* **Exercise**: Return all entries verbatim; skip any pictures.

* **Data in this exercise**:
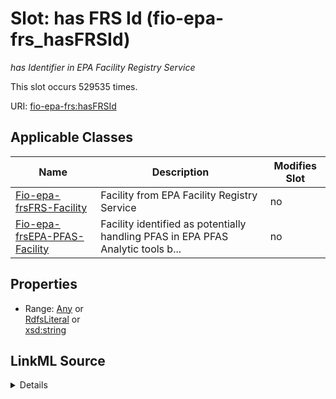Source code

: 

# Slot: has FRS Id (fio-epa-frs_hasFRSId)


_has Identifier in EPA Facility Registry Service_






This slot occurs 529535 times.


URI: [fio-epa-frs:hasFRSId](http://w3id.org/fio/v1/epa-frs#hasFRSId)



<!-- no inheritance hierarchy -->





## Applicable Classes

| Name | Description | Modifies Slot |
| --- | --- | --- |
| [Fio-epa-frsFRS-Facility](../classes/Fio-epa-frsFRS-Facility.md) | Facility from EPA Facility Registry Service |  no  |
| [Fio-epa-frsEPA-PFAS-Facility](../classes/Fio-epa-frsEPA-PFAS-Facility.md) | Facility identified as potentially handling PFAS in EPA PFAS Analytic tools b... |  no  |







## Properties

* Range: [Any](../classes/Any.md)&nbsp;or&nbsp;<br />[RdfsLiteral](../classes/RdfsLiteral.md)&nbsp;or&nbsp;<br />[xsd:string](http://www.w3.org/2001/XMLSchema#string)







## LinkML Source

<details>

```yaml
name: fio-epa-frs_hasFRSId
description: has Identifier in EPA Facility Registry Service
title: has FRS Id
from_schema: okns:fiokg
exact_mappings:
- http://w3id.org/fio/v1/epa-frs#hasFRSId
rank: 1000
slot_uri: fio-epa-frs:hasFRSId
alias: fio_epa_frs_hasFRSId
domain_of:
- fio-epa-frs_EPA-PFAS-Facility
- fio-epa-frs_FRS-Facility
subproperty_of: dct_identifier
union_of:
- owl_Thing
- __node359
- fio-epa-frs_FRS-Facility
- fio_Facility
range: Any
any_of:
- range: rdfs_Literal
- range: string

```
</details>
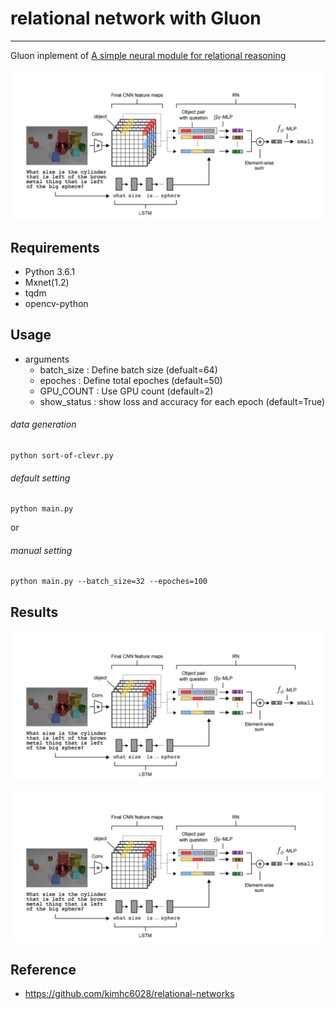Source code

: # relational network with Gluon

---

Gluon inplement of [A simple neural module for relational reasoning](https://arxiv.org/abs/1706.01427)

![net_structure](images/network_structure.png)

## Requirements
- Python 3.6.1
- Mxnet(1.2)
- tqdm
- opencv-python


## Usage

- arguments
  - batch_size : Define batch size (defualt=64)
  - epoches : Define total epoches (default=50)
  - GPU_COUNT : Use GPU count (default=2)
  - show_status : show loss and accuracy for each epoch (default=True)

###### data generation
```
python sort-of-clevr.py
``` 

###### default setting
```
python main.py
``` 
or

###### manual setting
```
python main.py --batch_size=32 --epoches=100
```

## Results
![perf_acc](images/perf_result_auc.png)

![perf_loss](images/perf_result_loss.png)

## Reference
- https://github.com/kimhc6028/relational-networks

* **Response to the task**:
Source code

: 

# Slot: has FRS Id (fio-epa-frs_hasFRSId)


_has Identifier in EPA Facility Registry Service_






This slot occurs 529535 times.


URI: [fio-epa-frs:hasFRSId](http://w3id.org/fio/v1/epa-frs#hasFRSId)



<!-- no inheritance hierarchy -->





## Applicable Classes

| Name | Description | Modifies Slot |
| --- | --- | --- |
| [Fio-epa-frsFRS-Facility](../classes/Fio-epa-frsFRS-Facility.md) | Facility from EPA Facility Registry Service |  no  |
| [Fio-epa-frsEPA-PFAS-Facility](../classes/Fio-epa-frsEPA-PFAS-Facility.md) | Facility identified as potentially handling PFAS in EPA PFAS Analytic tools b... |  no  |







## Properties

* Range: [Any](../classes/Any.md)&nbsp;or&nbsp;<br />[RdfsLiteral](../classes/RdfsLiteral.md)&nbsp;or&nbsp;<br />[xsd:string](http://www.w3.org/2001/XMLSchema#string)







## LinkML Source

<details>

```yaml
name: fio-epa-frs_hasFRSId
description: has Identifier in EPA Facility Registry Service
title: has FRS Id
from_schema: okns:fiokg
exact_mappings:
- http://w3id.org/fio/v1/epa-frs#hasFRSId
rank: 1000
slot_uri: fio-epa-frs:hasFRSId
alias: fio_epa_frs_hasFRSId
domain_of:
- fio-epa-frs_EPA-PFAS-Facility
- fio-epa-frs_FRS-Facility
subproperty_of: dct_identifier
union_of:
- owl_Thing
- __node359
- fio-epa-frs_FRS-Facility
- fio_Facility
range: Any
any_of:
- range: rdfs_Literal
- range: string

```
</details>
Source code

: # relational network with Gluon

---

Gluon inplement of [A simple neural module for relational reasoning](https://arxiv.org/abs/1706.01427)

![net_structure](images/network_structure.png)

## Requirements
- Python 3.6.1
- Mxnet(1.2)
- tqdm
- opencv-python


## Usage

- arguments
  - batch_size : Define batch size (defualt=64)
  - epoches : Define total epoches (default=50)
  - GPU_COUNT : Use GPU count (default=2)
  - show_status : show loss and accuracy for each epoch (default=True)

###### data generation
```
python sort-of-clevr.py
``` 

###### default setting
```
python main.py
``` 
or

###### manual setting
```
python main.py --batch_size=32 --epoches=100
```

## Results
![perf_acc](images/perf_result_auc.png)

![perf_loss](images/perf_result_loss.png)

## Reference
- https://github.com/kimhc6028/relational-networks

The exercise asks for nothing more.